┌────────

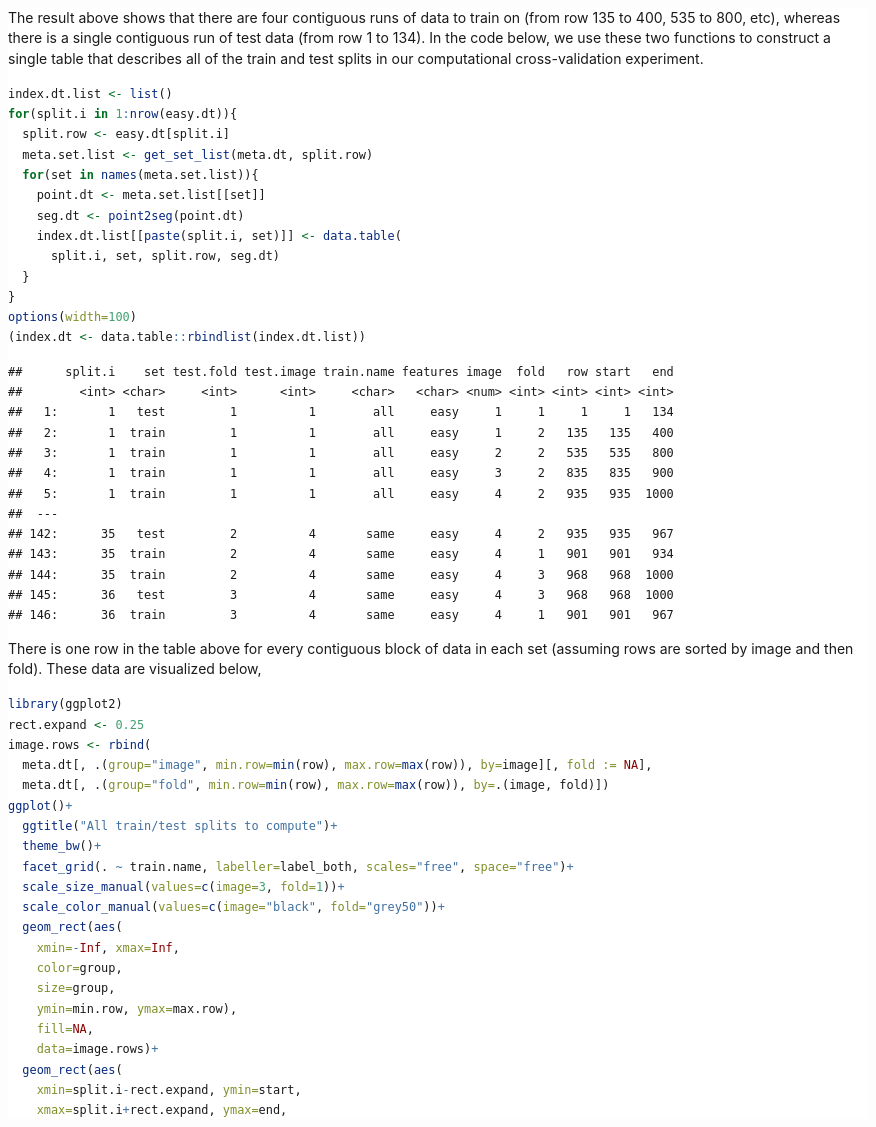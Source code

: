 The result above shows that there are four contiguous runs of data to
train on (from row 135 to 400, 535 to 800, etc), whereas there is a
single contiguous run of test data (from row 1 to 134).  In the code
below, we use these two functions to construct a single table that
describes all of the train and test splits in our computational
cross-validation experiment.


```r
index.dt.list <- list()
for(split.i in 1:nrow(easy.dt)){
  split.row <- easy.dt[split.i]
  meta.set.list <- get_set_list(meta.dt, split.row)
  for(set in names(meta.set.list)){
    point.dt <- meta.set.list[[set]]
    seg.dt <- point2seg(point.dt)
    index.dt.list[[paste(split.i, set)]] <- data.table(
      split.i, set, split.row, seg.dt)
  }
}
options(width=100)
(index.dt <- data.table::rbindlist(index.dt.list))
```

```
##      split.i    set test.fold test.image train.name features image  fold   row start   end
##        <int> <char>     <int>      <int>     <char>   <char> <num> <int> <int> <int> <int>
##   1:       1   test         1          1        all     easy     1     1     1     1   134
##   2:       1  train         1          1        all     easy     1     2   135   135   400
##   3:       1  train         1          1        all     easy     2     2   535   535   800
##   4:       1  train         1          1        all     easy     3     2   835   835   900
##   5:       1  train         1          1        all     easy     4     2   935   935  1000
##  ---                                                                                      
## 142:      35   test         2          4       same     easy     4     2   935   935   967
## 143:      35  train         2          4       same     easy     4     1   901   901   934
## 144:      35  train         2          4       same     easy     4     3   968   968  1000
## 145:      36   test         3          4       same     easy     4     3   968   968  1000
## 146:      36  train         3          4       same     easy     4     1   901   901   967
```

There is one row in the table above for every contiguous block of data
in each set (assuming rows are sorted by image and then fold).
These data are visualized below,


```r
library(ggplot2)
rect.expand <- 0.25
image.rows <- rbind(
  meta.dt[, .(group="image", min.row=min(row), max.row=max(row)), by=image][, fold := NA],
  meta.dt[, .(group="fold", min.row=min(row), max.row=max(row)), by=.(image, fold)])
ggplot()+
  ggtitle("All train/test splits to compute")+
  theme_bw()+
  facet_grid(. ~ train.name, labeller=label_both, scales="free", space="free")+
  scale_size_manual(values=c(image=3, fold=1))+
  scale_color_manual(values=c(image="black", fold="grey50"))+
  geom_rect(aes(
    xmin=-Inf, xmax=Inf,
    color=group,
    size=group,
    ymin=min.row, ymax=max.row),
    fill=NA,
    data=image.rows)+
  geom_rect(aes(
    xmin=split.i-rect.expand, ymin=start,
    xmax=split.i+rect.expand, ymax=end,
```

└────────

WHAT YOU HAVE TO DO: What is needed is the exact run of lines from the start of the data through the line with "below, we use", both ends included, minus the pictures.

RESULT BELOW:
Source code

: The result above shows that there are four contiguous runs of data to
train on (from row 135 to 400, 535 to 800, etc), whereas there is a
single contiguous run of test data (from row 1 to 134).  In the code
below, we use these two functions to construct a single table that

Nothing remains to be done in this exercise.